I ran into this article on Twitter: https://uxdesign.cc/designing-for-accessibility-is-not-that-hard-c04cc4779d94
I doubt it offers much new to @Jon_Fila and other advanced students of accessibility, but it has already taught me (an accessibility n00b) something new:
adding an empty
<alt> attribute will make screen readers skip it. If you don’t write any alt text, some screen readers will read the file name to the individual
Emphasis mine. That seems like a counterproductive feature in a screen reader, no? Anyway, adding an empty <alt> tag seems like a pretty easy thing to do for unimportant images.

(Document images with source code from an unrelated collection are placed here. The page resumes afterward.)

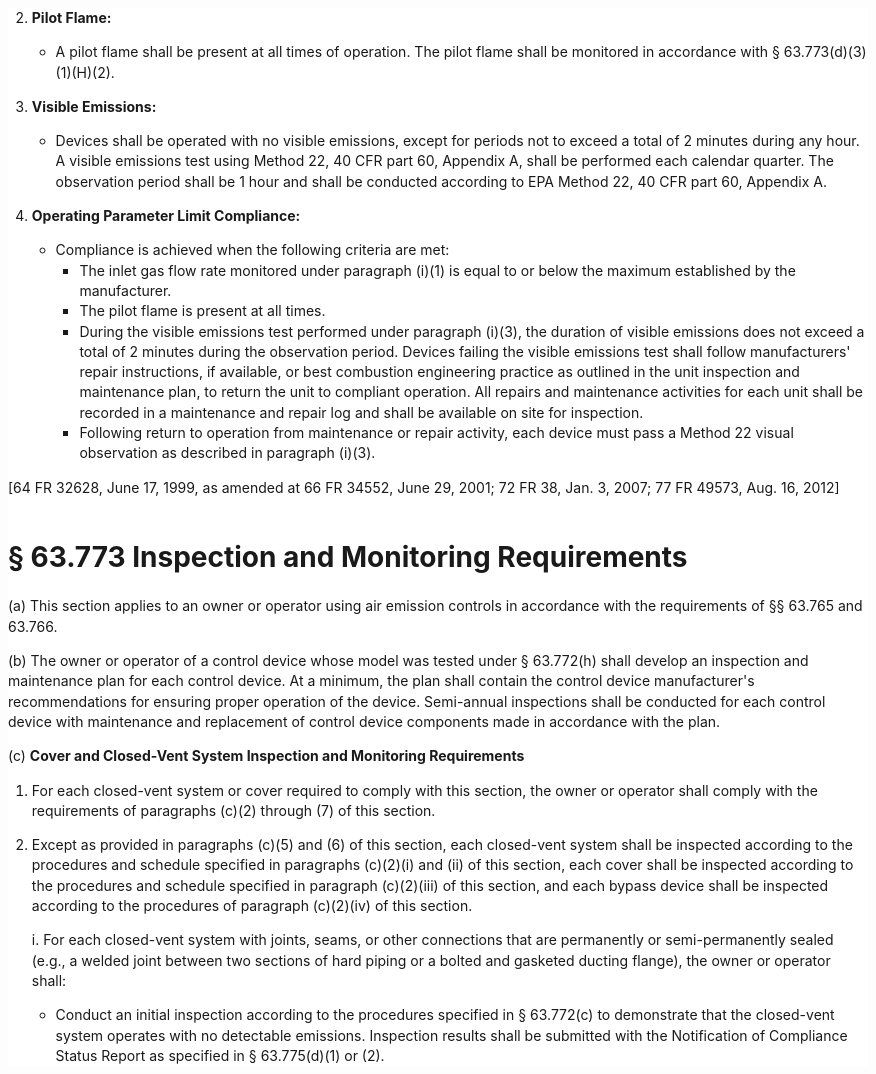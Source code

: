 2. **Pilot Flame:**
   - A pilot flame shall be present at all times of operation. The pilot flame shall be monitored in accordance with § 63.773(d)(3)(1)(H)(2).

3. **Visible Emissions:**
   - Devices shall be operated with no visible emissions, except for periods not to exceed a total of 2 minutes during any hour. A visible emissions test using Method 22, 40 CFR part 60, Appendix A, shall be performed each calendar quarter. The observation period shall be 1 hour and shall be conducted according to EPA Method 22, 40 CFR part 60, Appendix A.

4. **Operating Parameter Limit Compliance:**
   - Compliance is achieved when the following criteria are met:
     - The inlet gas flow rate monitored under paragraph (i)(1) is equal to or below the maximum established by the manufacturer.
     - The pilot flame is present at all times.
     - During the visible emissions test performed under paragraph (i)(3), the duration of visible emissions does not exceed a total of 2 minutes during the observation period. Devices failing the visible emissions test shall follow manufacturers' repair instructions, if available, or best combustion engineering practice as outlined in the unit inspection and maintenance plan, to return the unit to compliant operation. All repairs and maintenance activities for each unit shall be recorded in a maintenance and repair log and shall be available on site for inspection.
     - Following return to operation from maintenance or repair activity, each device must pass a Method 22 visual observation as described in paragraph (i)(3).

[64 FR 32628, June 17, 1999, as amended at 66 FR 34552, June 29, 2001; 72 FR 38, Jan. 3, 2007; 77 FR 49573, Aug. 16, 2012]

# § 63.773 Inspection and Monitoring Requirements

(a) This section applies to an owner or operator using air emission controls in accordance with the requirements of §§ 63.765 and 63.766.

(b) The owner or operator of a control device whose model was tested under § 63.772(h) shall develop an inspection and maintenance plan for each control device. At a minimum, the plan shall contain the control device manufacturer's recommendations for ensuring proper operation of the device. Semi-annual inspections shall be conducted for each control device with maintenance and replacement of control device components made in accordance with the plan.

(c) **Cover and Closed-Vent System Inspection and Monitoring Requirements**

1. For each closed-vent system or cover required to comply with this section, the owner or operator shall comply with the requirements of paragraphs (c)(2) through (7) of this section.

2. Except as provided in paragraphs (c)(5) and (6) of this section, each closed-vent system shall be inspected according to the procedures and schedule specified in paragraphs (c)(2)(i) and (ii) of this section, each cover shall be inspected according to the procedures and schedule specified in paragraph (c)(2)(iii) of this section, and each bypass device shall be inspected according to the procedures of paragraph (c)(2)(iv) of this section.

   i. For each closed-vent system with joints, seams, or other connections that are permanently or semi-permanently sealed (e.g., a welded joint between two sections of hard piping or a bolted and gasketed ducting flange), the owner or operator shall:
   
      - Conduct an initial inspection according to the procedures specified in § 63.772(c) to demonstrate that the closed-vent system operates with no detectable emissions. Inspection results shall be submitted with the Notification of Compliance Status Report as specified in § 63.775(d)(1) or (2).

I was under the impression that it had to have:
in the code to make it a null tag.
I’ll have to test it out. Luckily, most content managers (Moodle, WordPress) now prompt users to include a description or mark it as necessary and it puts the tag in for you. Unfortunately, Google Docs does not. You have to go through extra steps to add your descriptive text. Google Docs is terrible for accessibility anyway.
The W3C seems to agree with you! Of course, what browsers and screen readers actually do may be a different thing entirely…
If no title attribute is used, and the alt text is set to null (i.e.
alt="" ) it indicates to assistive technology that the image can be safely ignored.
The first clause is also new to me.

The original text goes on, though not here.